Ele calculava as probabilidades de tudo - achava que havia 5% de chance de se tornar presidente dos Estados Unidos. Ele achava que ajudaria a humanidade fazendo fortuna e depois doando tudo, uma filosofia conhecida como altruísmo eficaz. Os detalhes não importavam. Como disse um perfil bajulador da Forbes em 2021: “Ele é um mercenário, dedicado a ganhar o máximo de dinheiro possível (ele realmente não se importa como) apenas para poder doá-lo (ele realmente não sabe para quem ou quando)”.
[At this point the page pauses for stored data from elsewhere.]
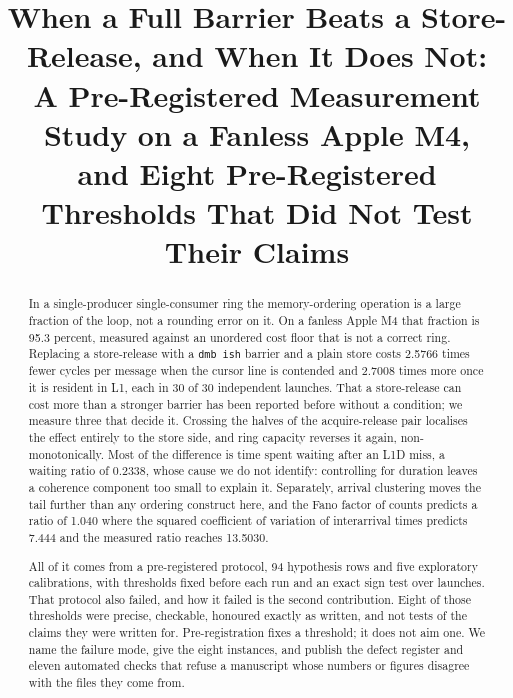 \documentclass[conference]{IEEEtran}
\begin{document}
\title{When a Full Barrier Beats a Store-Release, and When It Does Not:\\
A Pre-Registered Measurement Study on a Fanless Apple M4,\\
and Eight Pre-Registered Thresholds That Did Not Test Their Claims}

\author{
}

\maketitle
{}

\begin{abstract}
In a single-producer single-consumer ring the memory-ordering operation is a
large fraction of the loop, not a rounding error on it. On a fanless
Apple M4 that fraction is 95.3 percent, measured against an unordered cost
floor that is not a correct ring.
Replacing a store-release with a \texttt{dmb ish} barrier and a plain store
costs 2.5766 times fewer cycles per message when the cursor line is contended
and 2.7008 times more once it is resident in L1, each in 30 of 30 independent
launches. That a store-release can cost more than a stronger barrier has been
reported before without a condition; we measure three that decide it. Crossing the halves of the acquire-release pair localises the effect
entirely to the store side, and ring capacity reverses it again,
non-monotonically. Most of the difference is time spent waiting after an L1D
miss, a waiting ratio of 0.2338, whose cause we do not identify: controlling
for duration leaves a coherence component too small to explain it. Separately,
arrival clustering moves the tail further than any ordering construct here, and
the Fano factor of counts predicts a ratio of 1.040 where the squared
coefficient of variation of interarrival times predicts 7.444 and the measured
ratio reaches 13.5030.

All of it comes from a pre-registered protocol, 94 hypothesis rows and five
exploratory calibrations, with thresholds fixed before each run and an exact
sign test over launches. That protocol also failed, and how it failed is the
second contribution. Eight of those thresholds were precise, checkable,
honoured exactly as written, and not tests of the claims they were written for.
Pre-registration fixes a threshold; it does not aim one. We name the failure
mode, give the eight instances, and publish the defect register and eleven
automated checks that refuse a manuscript whose numbers or figures disagree
with the files they come from.
\end{abstract}
\end{document}
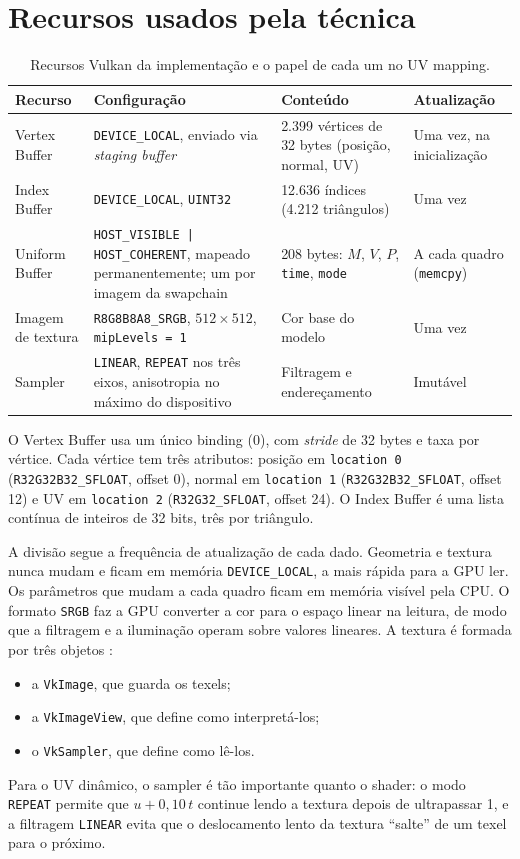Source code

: \section{Recursos usados pela técnica}

\begin{table}[H]
\centering
\caption{Recursos Vulkan da implementação e o papel de cada um no UV mapping.}
\label{tab:recursos-vulkan}
\small
\begin{tabular}{p{2.5cm}p{4.3cm}p{3.5cm}p{3.5cm}}
\toprule
\textbf{Recurso} & \textbf{Configuração} & \textbf{Conteúdo} & \textbf{Atualização} \\
\midrule
Vertex Buffer & \texttt{DEVICE\_LOCAL}, enviado via \textit{staging buffer} & 2.399 vértices de 32 bytes (posição, normal, UV) & Uma vez, na inicialização \\
Index Buffer & \texttt{DEVICE\_LOCAL}, \texttt{UINT32} & 12.636 índices (4.212 triângulos) & Uma vez \\
Uniform Buffer & \texttt{HOST\_VISIBLE | HOST\_COHERENT}, mapeado permanentemente; um por imagem da swapchain & 208 bytes: \(M\), \(V\), \(P\), \texttt{time}, \texttt{mode} & A cada quadro (\texttt{memcpy}) \\
Imagem de textura & \texttt{R8G8B8A8\_SRGB}, \(512\times512\), \texttt{mipLevels = 1} & Cor base do modelo & Uma vez \\
Sampler & \texttt{LINEAR}, \texttt{REPEAT} nos três eixos, anisotropia no máximo do dispositivo & Filtragem e endereçamento & Imutável \\
\bottomrule
\end{tabular}
\end{table}

O Vertex Buffer usa um único binding (0), com \textit{stride} de 32 bytes e taxa por vértice. Cada vértice tem três atributos: posição em \texttt{location 0} (\texttt{R32G32B32\_SFLOAT}, offset 0), normal em \texttt{location 1} (\texttt{R32G32B32\_SFLOAT}, offset 12) e UV em \texttt{location 2} (\texttt{R32G32\_SFLOAT}, offset 24). O Index Buffer é uma lista contínua de inteiros de 32 bits, três por triângulo.

A divisão segue a frequência de atualização de cada dado. Geometria e textura nunca mudam e ficam em memória \texttt{DEVICE\_LOCAL}, a mais rápida para a GPU ler. Os parâmetros que mudam a cada quadro ficam em memória visível pela CPU. O formato \texttt{SRGB} faz a GPU converter a cor para o espaço linear na leitura, de modo que a filtragem e a iluminação operam sobre valores lineares. A textura é formada por três objetos \cite{vulkan}:
\begin{itemize}
    \item a \texttt{VkImage}, que guarda os texels;
    \item a \texttt{VkImageView}, que define como interpretá-los;
    \item o \texttt{VkSampler}, que define como lê-los.
\end{itemize}
Para o UV dinâmico, o sampler é tão importante quanto o shader: o modo \texttt{REPEAT} permite que \(u + 0{,}10\,t\) continue lendo a textura depois de ultrapassar 1, e a filtragem \texttt{LINEAR} evita que o deslocamento lento da textura ``salte'' de um texel para o próximo.


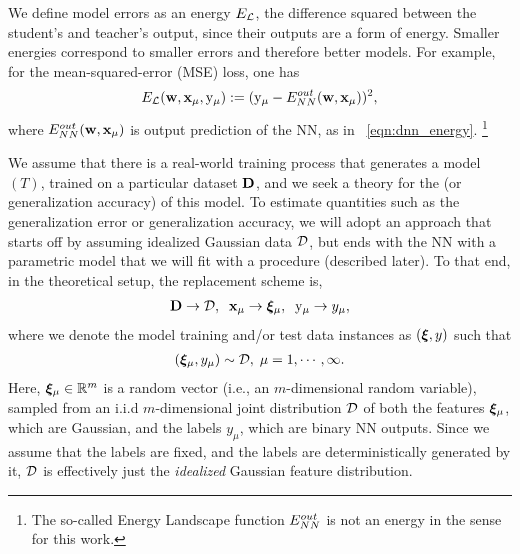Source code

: We define model errors
as an energy ${E}_{\mathcal{L}}$, the difference squared between the student's and teacher's output, since their outputs are a form of energy.
Smaller energies correspond to smaller errors and therefore better models.
For example, for the mean-squared-error (MSE) loss, one has
\begin{align}
  \label{eqn:DEy}
  {E}_{\mathcal{L}}({\mathbf{w}},{\mathbf{x}}_{\mu},\mathrm{y}_{\mu}):= (\mathrm{y}_{\mu}-E^{out}_{NN}({\mathbf{w}},{\mathbf{x}}_{\mu}))^{2}  ,
\end{align}
where $E^{out}_{NN}({\mathbf{w}},{\mathbf{x}}_{\mu})$ is output prediction of the NN, as in \EQN~\ref{eqn:dnn_energy}.
\footnote{The so-called Energy Landscape function $E^{out}_{NN}$ is not an energy  in the sense for this work.}


We assume that there is a real-world training process that generates a \Teacher model $(T)$, trained on a particular dataset $\mathbf{D}$, and we seek a theory for the \Quality (or generalization accuracy) of this model.
 To estimate quantities such as the generalization error or generalization accuracy, we will adopt an approach that starts off by assuming idealized Gaussian data $\mathcal{D}$, 
 but ends with  the NN with a parametric model that we will fit with a \SemiEmpirical procedure (described later).
 To that end, in the theoretical setup,
the replacement scheme is,
\begin{align}
\label{eqn:model_real_world_expt}
  \mathbf{D} \rightarrow \mathcal{D},\;\;{\mathbf{x}}_{\mu} \rightarrow \boldsymbol{\xi}_{\mu},\;\;  \mathrm{y}_{\mu} \rightarrow y_{\mu}  ,
\end{align}
where we denote the model training and/or test data instances as $(\boldsymbol{\xi},y)$ 
such that
\begin{align}
    \label{eqn:xi}
  \left(\boldsymbol{\xi}_{\mu}, y_{\mu} \right) \sim \mathcal{D},\;\mu=1, \cdots, \infty  .
\end{align}
Here, $\boldsymbol{\xi}_{\mu}\in\mathbb{R}^{m}$ is a random vector (i.e., an $m$-dimensional random variable), sampled from an i.i.d $m$-dimensional joint distribution $\mathcal{D}$ of both the features $\boldsymbol{\xi}_{\mu}$, which are Gaussian, and the labels $y_{\mu}$, which are binary NN outputs. Since we assume that the labels are fixed, and the labels are deterministically generated by it, $\mathcal{D}$ is effectively just the \emph{idealized} Gaussian feature distribution.
%

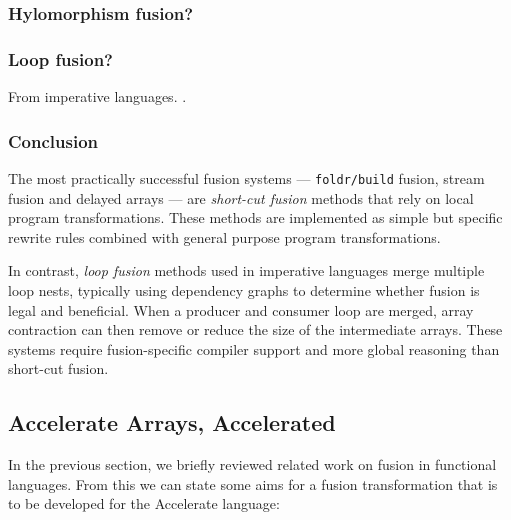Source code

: \subsubsection{Hylomorphism fusion?}
\citet{Takano:1995}

\subsubsection{Loop fusion?}
From imperative languages. \citet{Warren:1984ka}. \citet{Sarkar:1991ff}


\subsubsection{Conclusion}

The most practically successful fusion systems ---
\texttt{foldr/build} fusion,
stream fusion and delayed arrays --- are \emph{short-cut fusion} methods that
rely on local program transformations. These methods are implemented as simple
but specific rewrite rules combined with general purpose program
transformations.

In contrast, \emph{loop fusion} methods used in imperative
languages merge multiple loop nests, typically using dependency
graphs to determine whether fusion is legal and beneficial.
When a producer and consumer loop are merged, array
contraction can then remove or reduce the size of the
intermediate arrays. These systems require fusion-specific compiler support and
more global reasoning than short-cut fusion.


\subsection{Accelerate Arrays, Accelerated}

In the previous section, we briefly reviewed related work on fusion in
functional languages. From this we can state some aims for a fusion
transformation that is to be developed for the Accelerate language:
Durante o julgamento, descobriu-se que Bankman-Fried havia gasto US$ 15 milhões em viagens de avião particulares. Ele nunca fez muito para disfarçar o fato de que vivia com alguns de seus amigos da FTX em uma cobertura de US$ 35 milhões. A questão de saber se esses jovens deveriam estar dormindo na praia em vez de viver uma vida de luxo, caso estivessem realmente seguindo a doutrina do altruísmo eficaz, nunca pareceu ser perguntada.
Naquele perfil brilhante da Sequoia, Bankman-Fried disse: “Sou muito cético com relação a livros. Não quero dizer que nenhum livro vale a pena ser lido, mas na verdade acredito em algo bem próximo disso”. Ele também não gostava de filmes.
É impossível ler a triste saga de Bankman-Fried sem pensar que ele, e muitos dos que o cercam, estariam melhor se tivessem passado menos tempo no acampamento de matemática e mais tempo na aula de inglês. Às vezes, nos livros, os personagens encontram sua bússola moral; nos melhores livros, o leitor também encontra.
Enquanto eu lia sobre Bankman-Fried, o drama histórico A Man for All Seasons (O Homem Que Não Vendeu Sua Alma, no Brasil), que já foi um dos principais filmes para estudantes do ensino médio, me veio à mente. É sobre um homem que sabe distinguir o certo do errado e um homem que não sabe. Richard Rich é um pouco como Bankman-Fried: um jovem com grandes ambições e sem escrúpulos. Ele implora a Thomas More por um lugar na corte. More diz a Rich que ele seria um bom professor.
“Quem saberia, se eu fosse um bom professor?”, pergunta Rich, com desdém.
“O senhor, seus alunos, seus amigos, Deus”, responde More. “Não é um público ruim, isso.”
Rich rejeita a vida tranquila, trai More e é recompensado com um cargo no País de Gales. Os espectadores são levados a entender que ele perde sua alma. Bankman-Fried rejeitou a vida tranquila, traiu quase todo mundo que conhecia - e acabou sem riqueza nem o País de Gales.